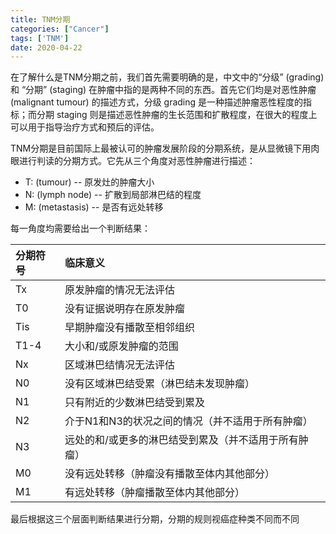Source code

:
 ```yaml
---
title: TNM分期
categories: ["Cancer"]
tags: ['TNM']
date: 2020-04-22
---
```




在了解什么是TNM分期之前，我们首先需要明确的是，中文中的“分级” (grading) 和 “分期” (staging) 在肿瘤中指的是两种不同的东西。首先它们均是对恶性肿瘤 (malignant tumour) 的描述方式，分级 grading 是一种描述肿瘤恶性程度的指标；而分期 staging 则是描述恶性肿瘤的生长范围和扩散程度，在很大的程度上可以用于指导治疗方式和预后的评估。

TNM分期是目前国际上最被认可的肿瘤发展阶段的分期系统，是从显微镜下用肉眼进行判读的分期方式。它先从三个角度对恶性肿瘤进行描述：

- T: (tumour)  -- 原发灶的肿瘤大小
- N: (lymph node) -- 扩散到局部淋巴结的程度
- M: (metastasis) -- 是否有远处转移

每一角度均需要给出一个判断结果：

| 分期符号 | 临床意义                                              |
| :------- | :---------------------------------------------------- |
| Tx       | 原发肿瘤的情况无法评估                                |
| T0       | 没有证据说明存在原发肿瘤                              |
| Tis      | 早期肿瘤没有播散至相邻组织                            |
| T1-4     | 大小和/或原发肿瘤的范围                               |
| Nx       | 区域淋巴结情况无法评估                                |
| N0       | 没有区域淋巴结受累（淋巴结未发现肿瘤）                |
| N1       | 只有附近的少数淋巴结受到累及                          |
| N2       | 介于N1和N3的状况之间的情况（并不适用于所有肿瘤）      |
| N3       | 远处的和/或更多的淋巴结受到累及（并不适用于所有肿瘤） |
| M0       | 没有远处转移（肿瘤没有播散至体内其他部分）            |
| M1       | 有远处转移（肿瘤播散至体内其他部分）                  |

最后根据这三个层面判断结果进行分期，分期的规则视癌症种类不同而不同



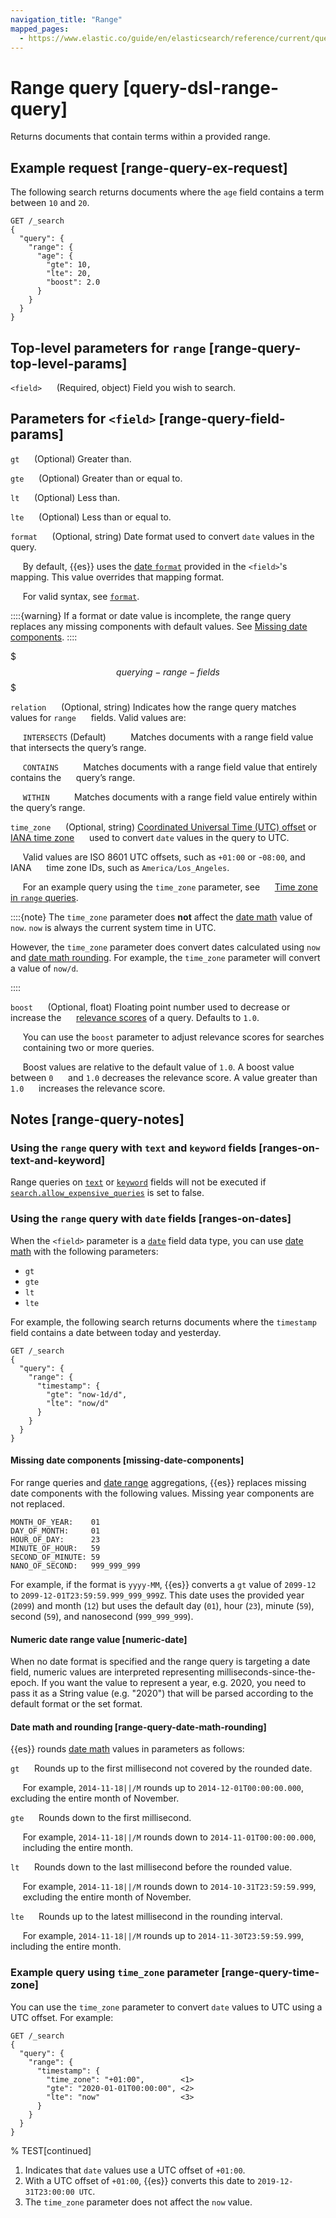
 ```yaml
---
navigation_title: "Range"
mapped_pages:
  - https://www.elastic.co/guide/en/elasticsearch/reference/current/query-dsl-range-query.html
---
```


# Range query [query-dsl-range-query]

Returns documents that contain terms within a provided range.

## Example request [range-query-ex-request]

The following search returns documents where the `age` field contains a term between `10` and `20`.

```console
GET /_search
{
  "query": {
    "range": {
      "age": {
        "gte": 10,
        "lte": 20,
        "boost": 2.0
      }
    }
  }
}
```


## Top-level parameters for `range` [range-query-top-level-params]

`<field>`
&nbsp;&nbsp;&nbsp;&nbsp; (Required, object) Field you wish to search.


## Parameters for `<field>` [range-query-field-params]

`gt`
&nbsp;&nbsp;&nbsp;&nbsp; (Optional) Greater than.

`gte`
&nbsp;&nbsp;&nbsp;&nbsp; (Optional) Greater than or equal to.

`lt`
&nbsp;&nbsp;&nbsp;&nbsp; (Optional) Less than.

`lte`
&nbsp;&nbsp;&nbsp;&nbsp; (Optional) Less than or equal to.

`format`
&nbsp;&nbsp;&nbsp;&nbsp; (Optional, string) Date format used to convert `date` values in the query.

&nbsp;&nbsp;&nbsp;&nbsp; By default, {{es}} uses the [date `format`](/reference/elasticsearch/mapping-reference/mapping-date-format.md) provided in the `<field>`'s 
&nbsp;&nbsp;&nbsp;&nbsp; mapping. This value overrides that mapping format.

&nbsp;&nbsp;&nbsp;&nbsp; For valid syntax, see [`format`](/reference/elasticsearch/mapping-reference/mapping-date-format.md).

::::{warning}
If a format or date value is incomplete, the range query replaces any missing components with default values. See [Missing date components](#missing-date-components).
::::



$$$querying-range-fields$$$

`relation`
&nbsp;&nbsp;&nbsp;&nbsp; (Optional, string) Indicates how the range query matches values for `range` 
&nbsp;&nbsp;&nbsp;&nbsp; fields. Valid values are:

&nbsp;&nbsp;&nbsp;&nbsp; `INTERSECTS` (Default)
&nbsp;&nbsp;&nbsp;&nbsp;&nbsp;&nbsp;&nbsp;&nbsp; Matches documents with a range field value that intersects the query’s range.

&nbsp;&nbsp;&nbsp;&nbsp; `CONTAINS`
&nbsp;&nbsp;&nbsp;&nbsp;&nbsp;&nbsp;&nbsp;&nbsp; Matches documents with a range field value that entirely contains the
&nbsp;&nbsp;&nbsp;&nbsp; query’s range.

&nbsp;&nbsp;&nbsp;&nbsp; `WITHIN`
&nbsp;&nbsp;&nbsp;&nbsp;&nbsp;&nbsp;&nbsp;&nbsp; Matches documents with a range field value entirely within the query’s range.


`time_zone`
&nbsp;&nbsp;&nbsp;&nbsp; (Optional, string) [Coordinated Universal Time (UTC) offset](https://en.wikipedia.org/wiki/List_of_UTC_time_offsets) or [IANA time zone](https://en.wikipedia.org/wiki/List_of_tz_database_time_zones) 
&nbsp;&nbsp;&nbsp;&nbsp; used to convert `date` values in the query to UTC.

&nbsp;&nbsp;&nbsp;&nbsp; Valid values are ISO 8601 UTC offsets, such as `+01:00` or -`08:00`, and IANA 
&nbsp;&nbsp;&nbsp;&nbsp; time zone IDs, such as `America/Los_Angeles`.

&nbsp;&nbsp;&nbsp;&nbsp; For an example query using the `time_zone` parameter, see
&nbsp;&nbsp;&nbsp;&nbsp; [Time zone in `range` queries](#range-query-time-zone).

::::{note}
The `time_zone` parameter does **not** affect the [date math](/reference/elasticsearch/rest-apis/common-options.md#date-math) value of `now`. `now` is always the current system time in UTC.

However, the `time_zone` parameter does convert dates calculated using `now` and [date math rounding](/reference/elasticsearch/rest-apis/common-options.md#date-math). For example, the `time_zone` parameter will convert a value of `now/d`.

::::



`boost`
&nbsp;&nbsp;&nbsp;&nbsp; (Optional, float) Floating point number used to decrease or increase the 
&nbsp;&nbsp;&nbsp;&nbsp; [relevance scores](/reference/query-languages/query-filter-context.md#relevance-scores) of a query. Defaults to `1.0`.

&nbsp;&nbsp;&nbsp;&nbsp; You can use the `boost` parameter to adjust relevance scores for searches 
&nbsp;&nbsp;&nbsp;&nbsp; containing two or more queries.

&nbsp;&nbsp;&nbsp;&nbsp; Boost values are relative to the default value of `1.0`. A boost value between `0` 
&nbsp;&nbsp;&nbsp;&nbsp; and `1.0` decreases the relevance score. A value greater than `1.0` 
&nbsp;&nbsp;&nbsp;&nbsp; increases the relevance score.



## Notes [range-query-notes]

### Using the `range` query with `text` and `keyword` fields [ranges-on-text-and-keyword]

Range queries on [`text`](/reference/elasticsearch/mapping-reference/text.md) or [`keyword`](/reference/elasticsearch/mapping-reference/keyword.md) fields will not be executed if [`search.allow_expensive_queries`](/reference/query-languages/querydsl.md#query-dsl-allow-expensive-queries) is set to false.


### Using the `range` query with `date` fields [ranges-on-dates]

When the `<field>` parameter is a [`date`](/reference/elasticsearch/mapping-reference/date.md) field data type, you can use [date math](/reference/elasticsearch/rest-apis/common-options.md#date-math) with the following parameters:

* `gt`
* `gte`
* `lt`
* `lte`

For example, the following search returns documents where the `timestamp` field contains a date between today and yesterday.

```console
GET /_search
{
  "query": {
    "range": {
      "timestamp": {
        "gte": "now-1d/d",
        "lte": "now/d"
      }
    }
  }
}
```

#### Missing date components [missing-date-components]

For range queries and [date range](/reference/data-analysis/aggregations/search-aggregations-bucket-daterange-aggregation.md) aggregations, {{es}} replaces missing date components with the following values. Missing year components are not replaced.

```text
MONTH_OF_YEAR:    01
DAY_OF_MONTH:     01
HOUR_OF_DAY:      23
MINUTE_OF_HOUR:   59
SECOND_OF_MINUTE: 59
NANO_OF_SECOND:   999_999_999
```

For example, if the format is `yyyy-MM`, {{es}} converts a `gt` value of `2099-12` to `2099-12-01T23:59:59.999_999_999Z`. This date uses the provided year (`2099`) and month (`12`) but uses the default day (`01`), hour (`23`), minute (`59`), second (`59`), and nanosecond (`999_999_999`).


#### Numeric date range value [numeric-date]

When no date format is specified and the range query is targeting a date field, numeric values are interpreted representing milliseconds-since-the-epoch. If you want the value to represent a year, e.g. 2020, you need to pass it as a String value (e.g. "2020") that will be parsed according to the default format or the set format.


#### Date math and rounding [range-query-date-math-rounding]

{{es}} rounds [date math](/reference/elasticsearch/rest-apis/common-options.md#date-math) values in parameters as follows:

`gt`
&nbsp;&nbsp;&nbsp;&nbsp; Rounds up to the first millisecond not covered by the rounded date.

&nbsp;&nbsp;&nbsp;&nbsp; For example, `2014-11-18||/M` rounds up to `2014-12-01T00:00:00.000`, 
&nbsp;&nbsp;&nbsp;&nbsp; excluding the entire month of November.


`gte`
&nbsp;&nbsp;&nbsp;&nbsp; Rounds down to the first millisecond.

&nbsp;&nbsp;&nbsp;&nbsp; For example, `2014-11-18||/M` rounds down to `2014-11-01T00:00:00.000`, 
&nbsp;&nbsp;&nbsp;&nbsp; including the entire month.


`lt`
&nbsp;&nbsp;&nbsp;&nbsp; Rounds down to the last millisecond before the rounded value.

&nbsp;&nbsp;&nbsp;&nbsp; For example, `2014-11-18||/M` rounds down to `2014-10-31T23:59:59.999`, 
&nbsp;&nbsp;&nbsp;&nbsp; excluding the entire month of November.


`lte`
&nbsp;&nbsp;&nbsp;&nbsp; Rounds up to the latest millisecond in the rounding interval.

&nbsp;&nbsp;&nbsp;&nbsp; For example, `2014-11-18||/M` rounds up to `2014-11-30T23:59:59.999`, 
&nbsp;&nbsp;&nbsp;&nbsp; including the entire month.




### Example query using `time_zone` parameter [range-query-time-zone]

You can use the `time_zone` parameter to convert `date` values to UTC using a UTC offset. For example:

```console
GET /_search
{
  "query": {
    "range": {
      "timestamp": {
        "time_zone": "+01:00",        <1>
        "gte": "2020-01-01T00:00:00", <2>
        "lte": "now"                  <3>
      }
    }
  }
}
```
%  TEST[continued]

1. Indicates that `date` values use a UTC offset of `+01:00`.
2. With a UTC offset of `+01:00`, {{es}} converts this date to `2019-12-31T23:00:00 UTC`.
3. The `time_zone` parameter does not affect the `now` value.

————

- **Problem requirements**: All that is wanted is the run of lines from the start of the material through the line that holds "- T: (tumour)", retyped exactly, with no pictures.

- **Solution to the problem**:
Source code

:
 ```yaml
---
title: TNM分期
categories: ["Cancer"]
tags: ['TNM']
date: 2020-04-22
---
```




在了解什么是TNM分期之前，我们首先需要明确的是，中文中的“分级” (grading) 和 “分期” (staging) 在肿瘤中指的是两种不同的东西。首先它们均是对恶性肿瘤 (malignant tumour) 的描述方式，分级 grading 是一种描述肿瘤恶性程度的指标；而分期 staging 则是描述恶性肿瘤的生长范围和扩散程度，在很大的程度上可以用于指导治疗方式和预后的评估。

TNM分期是目前国际上最被认可的肿瘤发展阶段的分期系统，是从显微镜下用肉眼进行判读的分期方式。它先从三个角度对恶性肿瘤进行描述：

- T: (tumour)  -- 原发灶的肿瘤大小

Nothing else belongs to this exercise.